___ SOURCE MATERIAL ___

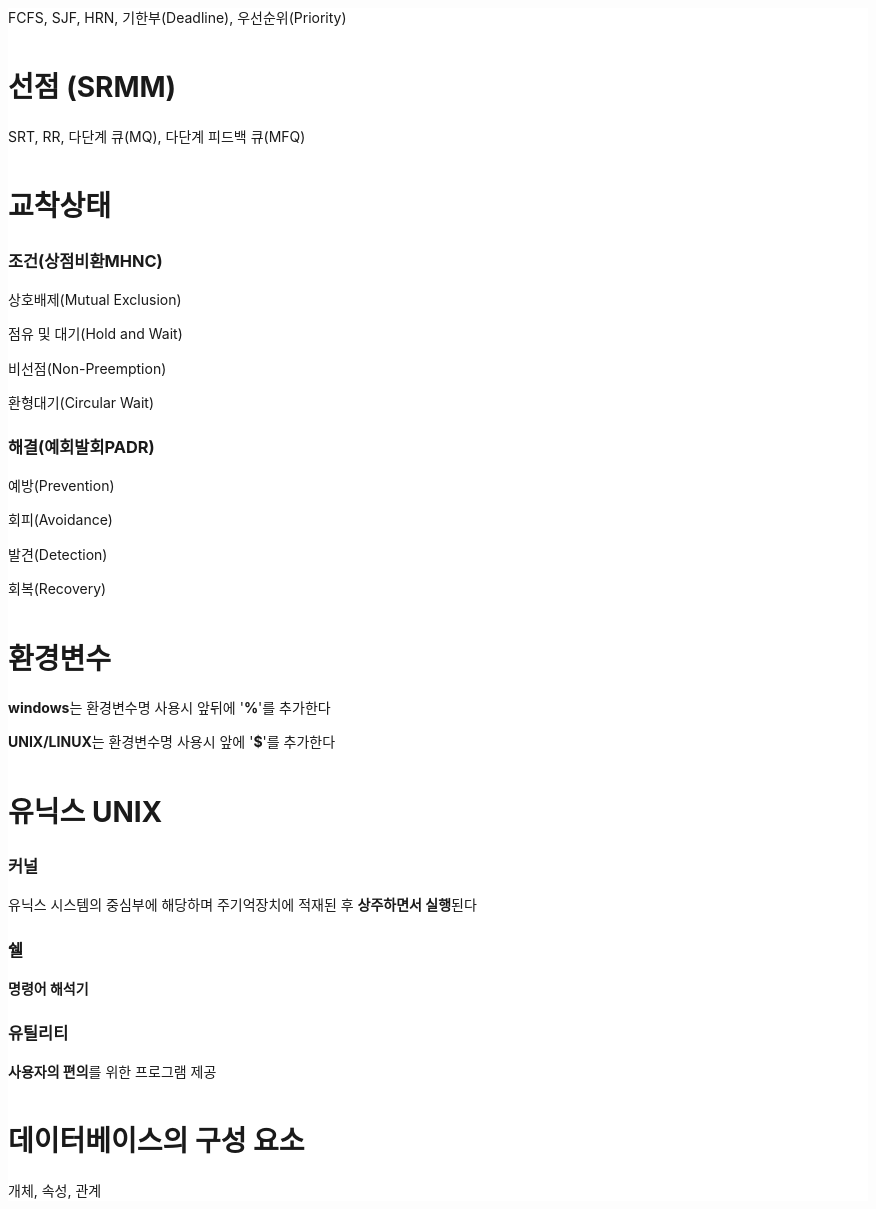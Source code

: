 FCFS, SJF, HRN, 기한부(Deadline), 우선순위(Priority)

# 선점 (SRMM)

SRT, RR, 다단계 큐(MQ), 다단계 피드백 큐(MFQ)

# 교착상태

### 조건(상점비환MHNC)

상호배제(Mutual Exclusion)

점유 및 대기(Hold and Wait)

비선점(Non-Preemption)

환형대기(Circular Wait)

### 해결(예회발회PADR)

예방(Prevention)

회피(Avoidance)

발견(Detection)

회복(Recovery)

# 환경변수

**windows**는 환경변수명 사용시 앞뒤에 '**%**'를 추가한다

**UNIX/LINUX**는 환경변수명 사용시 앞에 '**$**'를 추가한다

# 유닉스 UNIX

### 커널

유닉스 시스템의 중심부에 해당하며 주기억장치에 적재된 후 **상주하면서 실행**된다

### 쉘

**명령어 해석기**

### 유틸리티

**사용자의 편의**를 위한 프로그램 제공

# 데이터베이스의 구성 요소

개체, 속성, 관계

___
___ SOURCE MATERIAL ___

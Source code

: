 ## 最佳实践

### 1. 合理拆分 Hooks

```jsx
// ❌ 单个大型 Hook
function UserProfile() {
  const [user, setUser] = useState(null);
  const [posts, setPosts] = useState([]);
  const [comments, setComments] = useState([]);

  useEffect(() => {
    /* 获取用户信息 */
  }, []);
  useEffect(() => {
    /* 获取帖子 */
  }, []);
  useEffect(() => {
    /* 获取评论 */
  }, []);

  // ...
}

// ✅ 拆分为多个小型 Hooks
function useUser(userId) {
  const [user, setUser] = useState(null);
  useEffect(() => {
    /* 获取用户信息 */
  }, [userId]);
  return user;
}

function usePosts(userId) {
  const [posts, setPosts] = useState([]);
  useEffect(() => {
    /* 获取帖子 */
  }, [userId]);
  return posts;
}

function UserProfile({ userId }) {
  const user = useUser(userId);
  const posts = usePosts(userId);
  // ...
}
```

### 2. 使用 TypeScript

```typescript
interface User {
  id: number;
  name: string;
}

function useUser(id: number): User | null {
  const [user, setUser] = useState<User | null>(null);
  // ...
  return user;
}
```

___

WORK INSTRUCTIONS
Copy out the lines of the data where the string "function" occurs.

ANSWER SECTION
function UserProfile() {
function useUser(userId) {
function usePosts(userId) {
function UserProfile({ userId }) {
function useUser(id: number): User | null {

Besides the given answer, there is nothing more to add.